## WHAT THIS TASK INVOLVES
Print out the data exactly, keeping every image out of it.

## Items listed in a dataset
>>>>

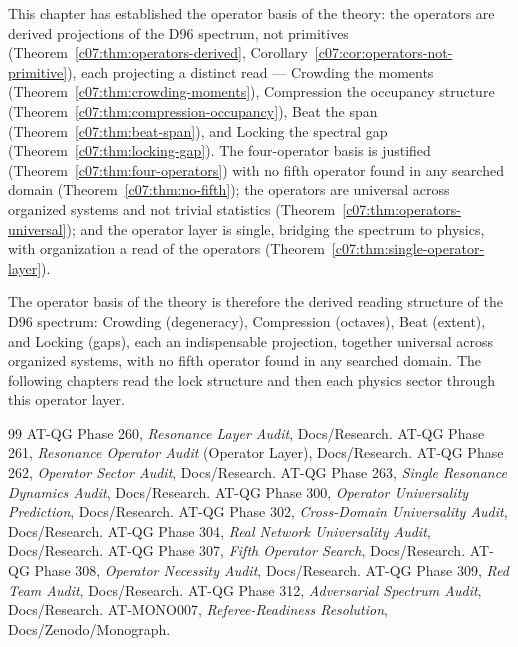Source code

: This chapter has established the operator basis of the theory: the operators are derived
projections of the D96 spectrum, not primitives (Theorem~\ref{c07:thm:operators-derived},
Corollary~\ref{c07:cor:operators-not-primitive}), each projecting a distinct read ---
Crowding the moments (Theorem~\ref{c07:thm:crowding-moments}), Compression the occupancy
structure (Theorem~\ref{c07:thm:compression-occupancy}), Beat the span
(Theorem~\ref{c07:thm:beat-span}), and Locking the spectral gap
(Theorem~\ref{c07:thm:locking-gap}). The four-operator basis is justified
(Theorem~\ref{c07:thm:four-operators}) with no fifth operator found in any searched domain
(Theorem~\ref{c07:thm:no-fifth}); the operators are universal across organized systems and
not trivial statistics (Theorem~\ref{c07:thm:operators-universal}); and the operator layer
is single, bridging the spectrum to physics, with organization a read of the operators
(Theorem~\ref{c07:thm:single-operator-layer}).

The operator basis of the theory is therefore the derived reading structure of the D96
spectrum: Crowding (degeneracy), Compression (octaves), Beat (extent), and Locking (gaps),
each an indispensable projection, together universal across organized systems, with no fifth
operator found in any searched domain. The following chapters read the lock structure and
then each physics sector through this operator layer.

\begin{thebibliography}{99}
 AT-QG Phase 260, \emph{Resonance Layer Audit}, Docs/Research.
 AT-QG Phase 261, \emph{Resonance Operator Audit} (Operator Layer), Docs/Research.
 AT-QG Phase 262, \emph{Operator Sector Audit}, Docs/Research.
 AT-QG Phase 263, \emph{Single Resonance Dynamics Audit}, Docs/Research.
 AT-QG Phase 300, \emph{Operator Universality Prediction}, Docs/Research.
 AT-QG Phase 302, \emph{Cross-Domain Universality Audit}, Docs/Research.
 AT-QG Phase 304, \emph{Real Network Universality Audit}, Docs/Research.
 AT-QG Phase 307, \emph{Fifth Operator Search}, Docs/Research.
 AT-QG Phase 308, \emph{Operator Necessity Audit}, Docs/Research.
 AT-QG Phase 309, \emph{Red Team Audit}, Docs/Research.
 AT-QG Phase 312, \emph{Adversarial Spectrum Audit}, Docs/Research.
 AT-MONO007, \emph{Referee-Readiness Resolution}, Docs/Zenodo/Monograph.
\end{thebibliography}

<<<<

## EXERCISE OUTPUT
Source code

: This chapter has established the operator basis of the theory: the operators are derived
projections of the D96 spectrum, not primitives (Theorem~\ref{c07:thm:operators-derived},
Corollary~\ref{c07:cor:operators-not-primitive}), each projecting a distinct read ---
Crowding the moments (Theorem~\ref{c07:thm:crowding-moments}), Compression the occupancy
structure (Theorem~\ref{c07:thm:compression-occupancy}), Beat the span
(Theorem~\ref{c07:thm:beat-span}), and Locking the spectral gap
(Theorem~\ref{c07:thm:locking-gap}). The four-operator basis is justified
(Theorem~\ref{c07:thm:four-operators}) with no fifth operator found in any searched domain
(Theorem~\ref{c07:thm:no-fifth}); the operators are universal across organized systems and
not trivial statistics (Theorem~\ref{c07:thm:operators-universal}); and the operator layer
is single, bridging the spectrum to physics, with organization a read of the operators
(Theorem~\ref{c07:thm:single-operator-layer}).

The operator basis of the theory is therefore the derived reading structure of the D96
spectrum: Crowding (degeneracy), Compression (octaves), Beat (extent), and Locking (gaps),
each an indispensable projection, together universal across organized systems, with no fifth
operator found in any searched domain. The following chapters read the lock structure and
then each physics sector through this operator layer.

\begin{thebibliography}{99}
 AT-QG Phase 260, \emph{Resonance Layer Audit}, Docs/Research.
 AT-QG Phase 261, \emph{Resonance Operator Audit} (Operator Layer), Docs/Research.
 AT-QG Phase 262, \emph{Operator Sector Audit}, Docs/Research.
 AT-QG Phase 263, \emph{Single Resonance Dynamics Audit}, Docs/Research.
 AT-QG Phase 300, \emph{Operator Universality Prediction}, Docs/Research.
 AT-QG Phase 302, \emph{Cross-Domain Universality Audit}, Docs/Research.
 AT-QG Phase 304, \emph{Real Network Universality Audit}, Docs/Research.
 AT-QG Phase 307, \emph{Fifth Operator Search}, Docs/Research.
 AT-QG Phase 308, \emph{Operator Necessity Audit}, Docs/Research.
 AT-QG Phase 309, \emph{Red Team Audit}, Docs/Research.
 AT-QG Phase 312, \emph{Adversarial Spectrum Audit}, Docs/Research.
 AT-MONO007, \emph{Referee-Readiness Resolution}, Docs/Zenodo/Monograph.
\end{thebibliography}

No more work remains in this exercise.